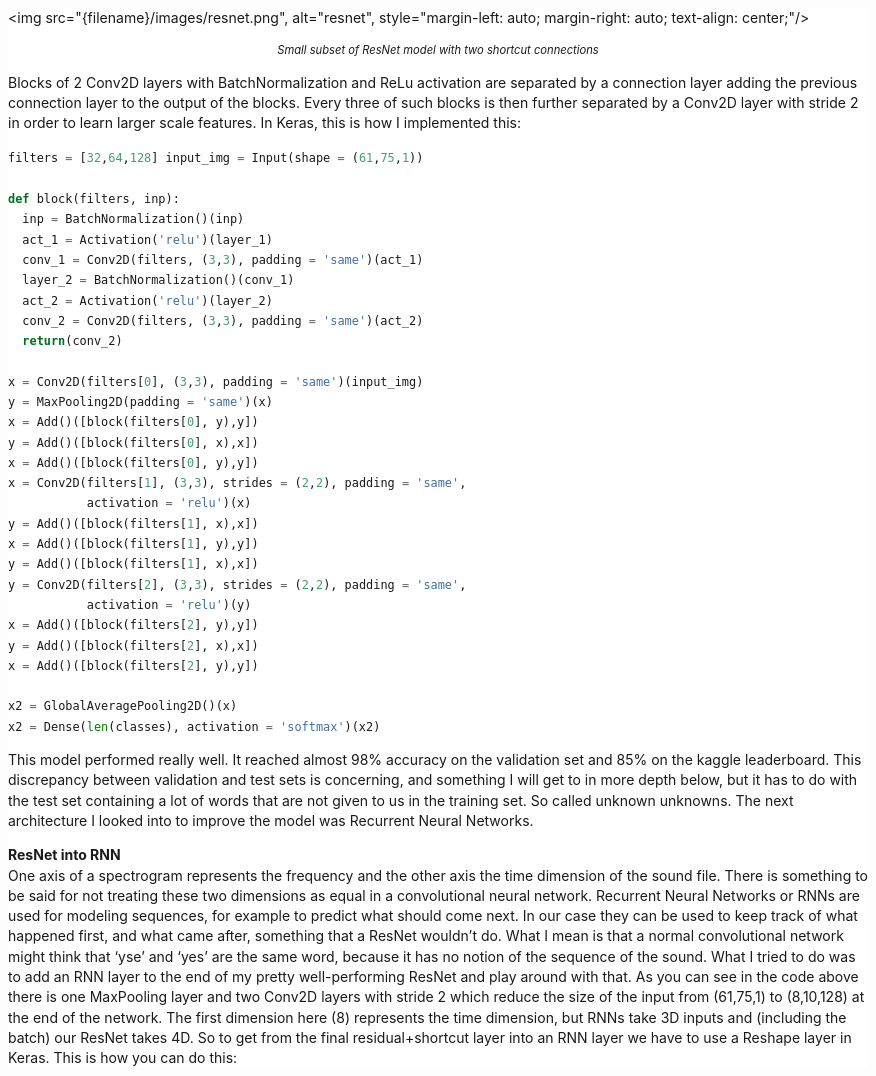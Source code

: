 
<img src="{filename}/images/resnet.png", alt="resnet", style="margin-left: auto; margin-right: auto; text-align: center;"/>

<p style="text-align: center; font-size: 0.8em;"><i>Small subset of ResNet model with two shortcut connections</i></p>

Blocks of 2 Conv2D layers with BatchNormalization and ReLu activation are separated by a connection layer adding the previous connection layer to the output of the blocks. Every three of such blocks is then further separated by a Conv2D layer with stride 2 in order to learn larger scale features. In Keras, this is how I implemented this:

```python
filters = [32,64,128] input_img = Input(shape = (61,75,1))

def block(filters, inp):
  inp = BatchNormalization()(inp)
  act_1 = Activation('relu')(layer_1)
  conv_1 = Conv2D(filters, (3,3), padding = 'same')(act_1)
  layer_2 = BatchNormalization()(conv_1)
  act_2 = Activation('relu')(layer_2)
  conv_2 = Conv2D(filters, (3,3), padding = 'same')(act_2)
  return(conv_2)

x = Conv2D(filters[0], (3,3), padding = 'same')(input_img)
y = MaxPooling2D(padding = 'same')(x)
x = Add()([block(filters[0], y),y])
y = Add()([block(filters[0], x),x])
x = Add()([block(filters[0], y),y])
x = Conv2D(filters[1], (3,3), strides = (2,2), padding = 'same',
           activation = 'relu')(x)
y = Add()([block(filters[1], x),x])
x = Add()([block(filters[1], y),y])
y = Add()([block(filters[1], x),x])
y = Conv2D(filters[2], (3,3), strides = (2,2), padding = 'same',
           activation = 'relu')(y)
x = Add()([block(filters[2], y),y])
y = Add()([block(filters[2], x),x])
x = Add()([block(filters[2], y),y])

x2 = GlobalAveragePooling2D()(x)
x2 = Dense(len(classes), activation = 'softmax')(x2)
```

This model performed really well. It reached almost 98% accuracy on the validation set and 85% on the kaggle leaderboard. This discrepancy between validation and test sets is concerning, and something I will get to in more depth below, but it has to do with the test set containing a lot of words that are not given to us in the training set. So called unknown unknowns. The next architecture I looked into to improve the model was Recurrent Neural Networks.

**ResNet into RNN**  
One axis of a spectrogram represents the frequency and the other axis the time dimension of the sound file. There is something to be said for not treating these two dimensions as equal in a convolutional neural network. Recurrent Neural Networks or RNNs are used for modeling sequences, for example to predict what should come next. In our case they can be used to keep track of what happened first, and what came after, something that a ResNet wouldn’t do. What I mean is that a normal convolutional network might think that ‘yse’ and ‘yes’ are the same word, because it has no notion of the sequence of the sound. What I tried to do was to add an RNN layer to the end of my pretty well-performing ResNet and play around with that. As you can see in the code above there is one MaxPooling layer and two Conv2D layers with stride 2 which reduce the size of the input from (61,75,1) to (8,10,128) at the end of the network. The first dimension here (8) represents the time dimension, but RNNs take 3D inputs and (including the batch) our ResNet takes 4D. So to get from the final residual+shortcut layer into an RNN layer we have to use a Reshape layer in Keras. This is how you can do this:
※ ※ ※
The number alone is the answer: work out how many lines in the data contain "align".

*Response:* 2